С тех пор прошло пятнадцать лет. Что же в этот огромный период жизни уцелело в нас от института?

Если вглядеться в сотню женщин, в одно время со мною сошедших со школьной скамейки, то придется сказать, что институтская жизнь дала нам очень, очень немного, чтобы не сказать ничего. Семейные и общественные наши добродетели и пороки во всех возможных проявлениях, наш характер, образ мыслей, наши страсти, наши вкусы и привычки — все это дело нашего детства до института и той среды, где каждая из нас очутилась после выпуска. Эти шесть лет были только какой-то неопределенный промежуток времени, почти без связи с прошедшим, без влияния на будущее. <...>

В самом деле, что из этих шести лет могло пригодиться нам для света?

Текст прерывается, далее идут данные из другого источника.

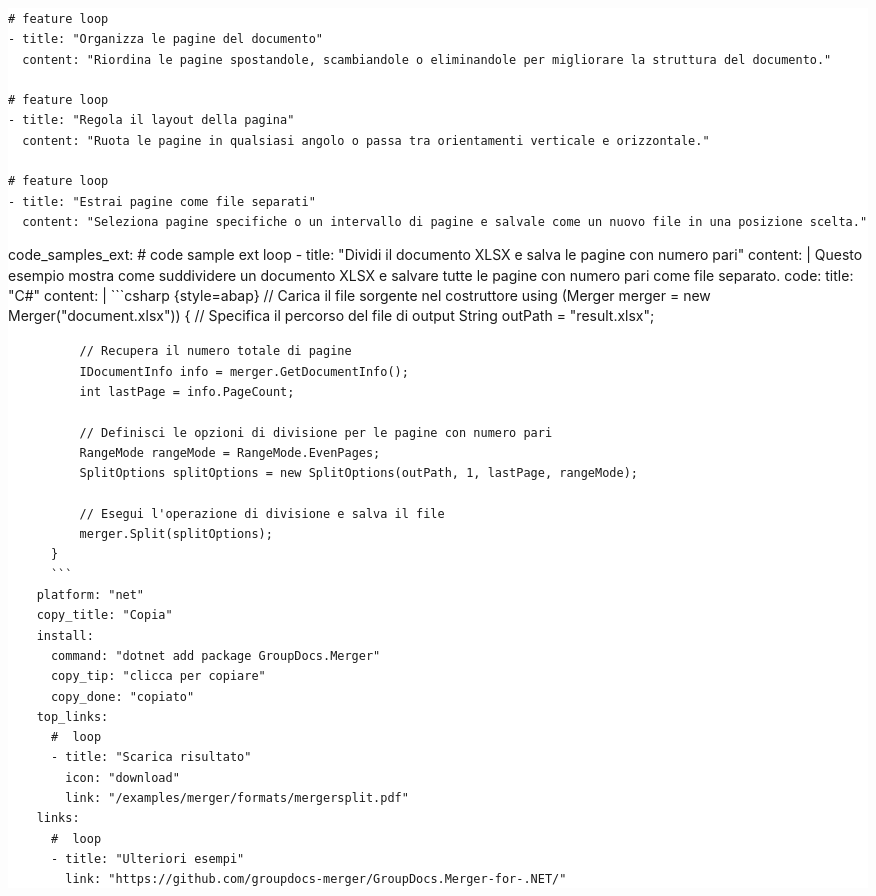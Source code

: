     # feature loop
    - title: "Organizza le pagine del documento"
      content: "Riordina le pagine spostandole, scambiandole o eliminandole per migliorare la struttura del documento."

    # feature loop
    - title: "Regola il layout della pagina"
      content: "Ruota le pagine in qualsiasi angolo o passa tra orientamenti verticale e orizzontale."

    # feature loop
    - title: "Estrai pagine come file separati"
      content: "Seleziona pagine specifiche o un intervallo di pagine e salvale come un nuovo file in una posizione scelta."
      
  code_samples_ext:
    # code sample ext loop
    - title: "Dividi il documento XLSX e salva le pagine con numero pari"
      content: |
        Questo esempio mostra come suddividere un documento XLSX e salvare tutte le pagine con numero pari come file separato.
      code:
        title: "C#"
        content: |
          ```csharp {style=abap}
          // Carica il file sorgente nel costruttore
          using (Merger merger = new Merger("document.xlsx"))
          {
              // Specifica il percorso del file di output
              String outPath = "result.xlsx";

              // Recupera il numero totale di pagine
              IDocumentInfo info = merger.GetDocumentInfo();
              int lastPage = info.PageCount;
          
              // Definisci le opzioni di divisione per le pagine con numero pari
              RangeMode rangeMode = RangeMode.EvenPages;
              SplitOptions splitOptions = new SplitOptions(outPath, 1, lastPage, rangeMode);

              // Esegui l'operazione di divisione e salva il file
              merger.Split(splitOptions);
          }
          ```
        platform: "net"
        copy_title: "Copia"
        install:
          command: "dotnet add package GroupDocs.Merger"
          copy_tip: "clicca per copiare"
          copy_done: "copiato"
        top_links:
          #  loop
          - title: "Scarica risultato"
            icon: "download"
            link: "/examples/merger/formats/mergersplit.pdf"
        links:
          #  loop
          - title: "Ulteriori esempi"
            link: "https://github.com/groupdocs-merger/GroupDocs.Merger-for-.NET/"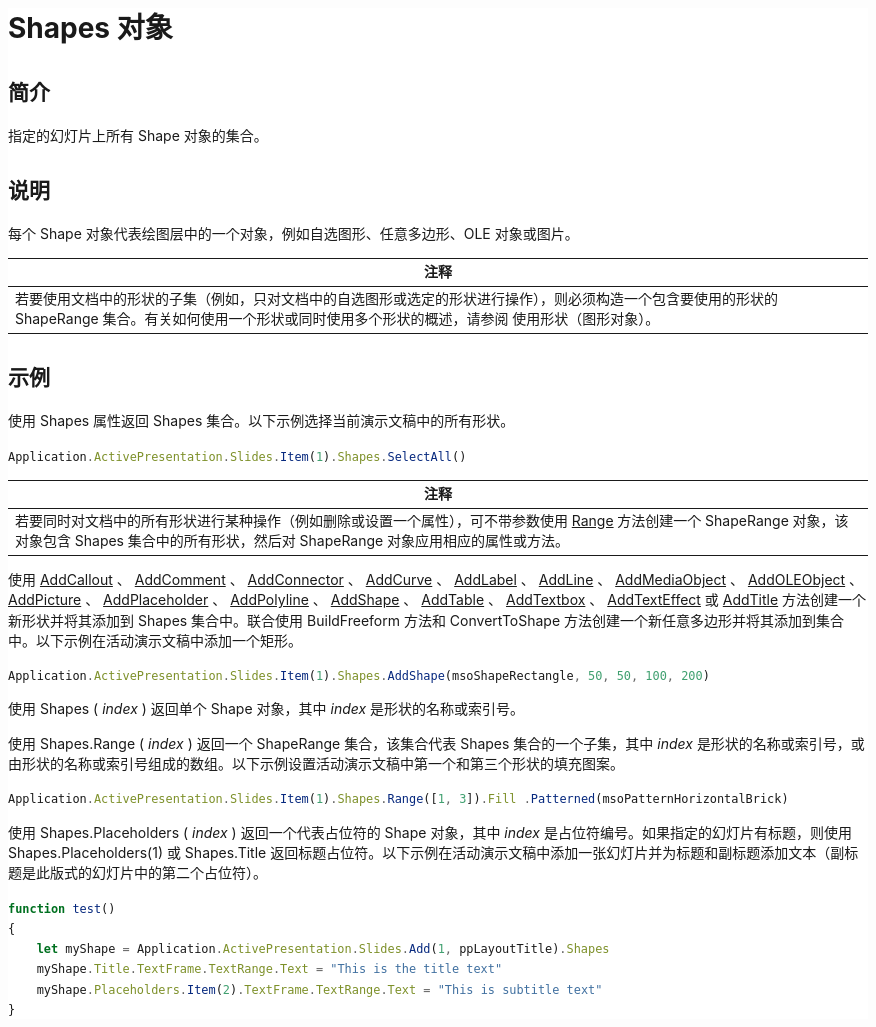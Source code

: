 # Shapes 对象

## 简介

指定的幻灯片上所有 Shape 对象的集合。

## 说明

每个 Shape 对象代表绘图层中的一个对象，例如自选图形、任意多边形、OLE 对象或图片。

| 注释                                                                                                                                                                                                        |
|-------------------------------------------------------------------------------------------------------------------------------------------------------------------------------------------------------------|
| 若要使用文档中的形状的子集（例如，只对文档中的自选图形或选定的形状进行操作），则必须构造一个包含要使用的形状的 ShapeRange 集合。有关如何使用一个形状或同时使用多个形状的概述，请参阅 使用形状（图形对象）。 |

## 示例

使用 Shapes 属性返回 Shapes 集合。以下示例选择当前演示文稿中的所有形状。

``` JavaScript
Application.ActivePresentation.Slides.Item(1).Shapes.SelectAll()
```

| 注释                                                                                                                                                                                                                   |
|------------------------------------------------------------------------------------------------------------------------------------------------------------------------------------------------------------------------|
| 若要同时对文档中的所有形状进行某种操作（例如删除或设置一个属性），可不带参数使用 [Range](#Shapes.Range) 方法创建一个 ShapeRange 对象，该对象包含 Shapes 集合中的所有形状，然后对 ShapeRange 对象应用相应的属性或方法。 |

使用 [AddCallout](#Shapes.AddCallout) 、 [AddComment](#Shapes.AddComment) 、 [AddConnector](#Shapes.AddConnector) 、 [AddCurve](#Shapes.AddCurve) 、 [AddLabel](#Shapes.AddLabel) 、 [AddLine](#Shapes.AddLine) 、 [AddMediaObject](#Shapes.AddMediaObject) 、 [AddOLEObject](#Shapes.AddOLEObject) 、 [AddPicture](#Shapes.AddPicture) 、 [AddPlaceholder](#Shapes.AddPlaceholder) 、 [AddPolyline](#Shapes.AddPolyline) 、 [AddShape](#Shapes.AddShape) 、 [AddTable](#Shapes.AddTable) 、 [AddTextbox](#Shapes.AddTextbox) 、 [AddTextEffect](#Shapes.AddTextEffect) 或 [AddTitle](#Shapes.AddTitle) 方法创建一个新形状并将其添加到 Shapes 集合中。联合使用 BuildFreeform 方法和 ConvertToShape 方法创建一个新任意多边形并将其添加到集合中。以下示例在活动演示文稿中添加一个矩形。

``` JavaScript
Application.ActivePresentation.Slides.Item(1).Shapes.AddShape(msoShapeRectangle, 50, 50, 100, 200)
```

使用 Shapes ( *index* ) 返回单个 Shape 对象，其中 *index* 是形状的名称或索引号。

使用 Shapes.Range ( *index* ) 返回一个 ShapeRange 集合，该集合代表 Shapes 集合的一个子集，其中 *index* 是形状的名称或索引号，或由形状的名称或索引号组成的数组。以下示例设置活动演示文稿中第一个和第三个形状的填充图案。

``` JavaScript
Application.ActivePresentation.Slides.Item(1).Shapes.Range([1, 3]).Fill .Patterned(msoPatternHorizontalBrick)
```

使用 Shapes.Placeholders ( *index* ) 返回一个代表占位符的 Shape 对象，其中 *index* 是占位符编号。如果指定的幻灯片有标题，则使用 Shapes.Placeholders(1) 或 Shapes.Title 返回标题占位符。以下示例在活动演示文稿中添加一张幻灯片并为标题和副标题添加文本（副标题是此版式的幻灯片中的第二个占位符）。

``` JavaScript
function test()
{
    let myShape = Application.ActivePresentation.Slides.Add(1, ppLayoutTitle).Shapes
    myShape.Title.TextFrame.TextRange.Text = "This is the title text"
    myShape.Placeholders.Item(2).TextFrame.TextRange.Text = "This is subtitle text" 
} 
```
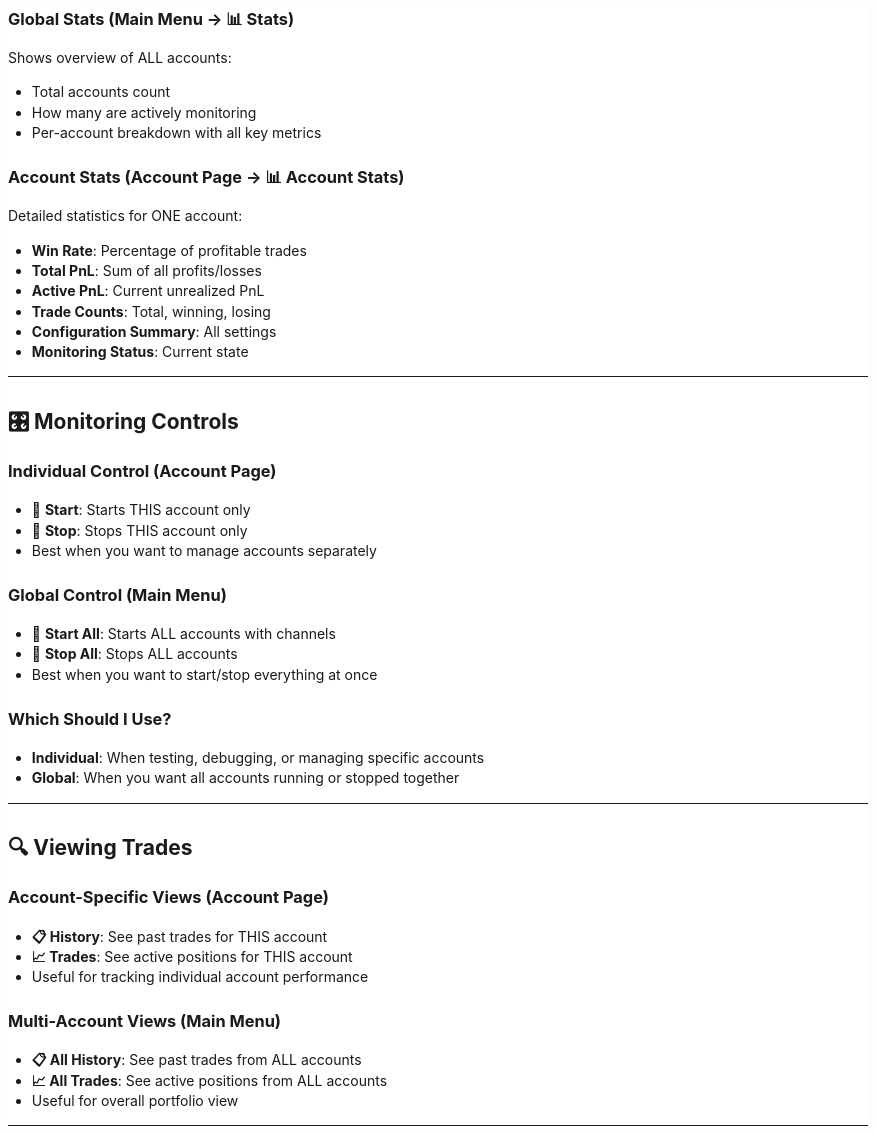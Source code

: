 ### Global Stats (Main Menu → 📊 Stats)
Shows overview of ALL accounts:
- Total accounts count
- How many are actively monitoring
- Per-account breakdown with all key metrics

### Account Stats (Account Page → 📊 Account Stats)
Detailed statistics for ONE account:
- **Win Rate**: Percentage of profitable trades
- **Total PnL**: Sum of all profits/losses
- **Active PnL**: Current unrealized PnL
- **Trade Counts**: Total, winning, losing
- **Configuration Summary**: All settings
- **Monitoring Status**: Current state

---

## 🎛️ Monitoring Controls

### Individual Control (Account Page)
- 🚀 **Start**: Starts THIS account only
- 🛑 **Stop**: Stops THIS account only
- Best when you want to manage accounts separately

### Global Control (Main Menu)
- 🚀 **Start All**: Starts ALL accounts with channels
- 🛑 **Stop All**: Stops ALL accounts
- Best when you want to start/stop everything at once

### Which Should I Use?
- **Individual**: When testing, debugging, or managing specific accounts
- **Global**: When you want all accounts running or stopped together

---

## 🔍 Viewing Trades

### Account-Specific Views (Account Page)
- **📋 History**: See past trades for THIS account
- **📈 Trades**: See active positions for THIS account
- Useful for tracking individual account performance

### Multi-Account Views (Main Menu)
- **📋 All History**: See past trades from ALL accounts
- **📈 All Trades**: See active positions from ALL accounts
- Useful for overall portfolio view

---
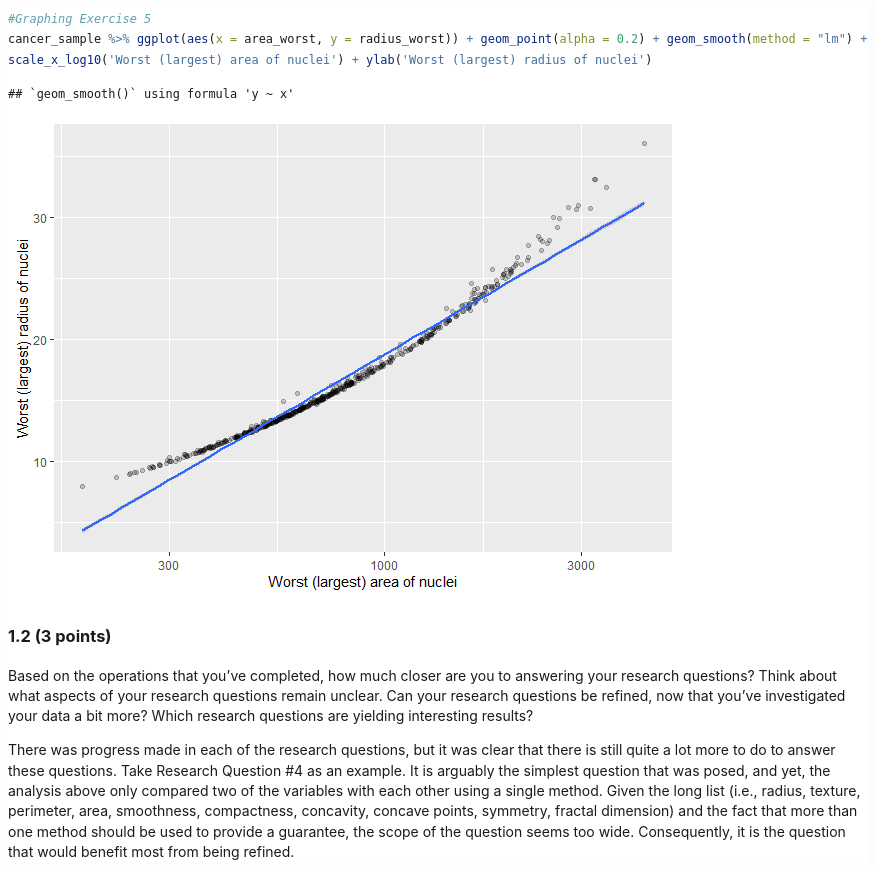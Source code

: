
 ``` r
#Graphing Exercise 5
cancer_sample %>% ggplot(aes(x = area_worst, y = radius_worst)) + geom_point(alpha = 0.2) + geom_smooth(method = "lm") + scale_x_log10('Worst (largest) area of nuclei') + ylab('Worst (largest) radius of nuclei')
```

    ## `geom_smooth()` using formula 'y ~ x'

![](mini-project-1_files/figure-gfm/unnamed-chunk-14-1.png)



### 1.2 (3 points)

Based on the operations that you’ve completed, how much closer are you
to answering your research questions? Think about what aspects of your
research questions remain unclear. Can your research questions be
refined, now that you’ve investigated your data a bit more? Which
research questions are yielding interesting results?



There was progress made in each of the research questions, but it was
clear that there is still quite a lot more to do to answer these
questions. Take Research Question \#4 as an example. It is arguably the
simplest question that was posed, and yet, the analysis above only
compared two of the variables with each other using a single method.
Given the long list (i.e., radius, texture, perimeter, area, smoothness,
compactness, concavity, concave points, symmetry, fractal dimension) and
the fact that more than one method should be used to provide a
guarantee, the scope of the question seems too wide. Consequently, it is
the question that would benefit most from being refined.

Сейчас только они прошли перед моими глазами... Жизнь однообразная, лишенная всякого интереса для постороннего зрителя! <...> Дурные стороны нашего характера, приобретенные во время воспитания, хитрость, скрытность, рабское безгласие и т. п. должны были или исчезнуть от соприкосновения с жизнью свободной, или принять совсем другую форму, смотря по тому, что нас встретило в семье и обществе.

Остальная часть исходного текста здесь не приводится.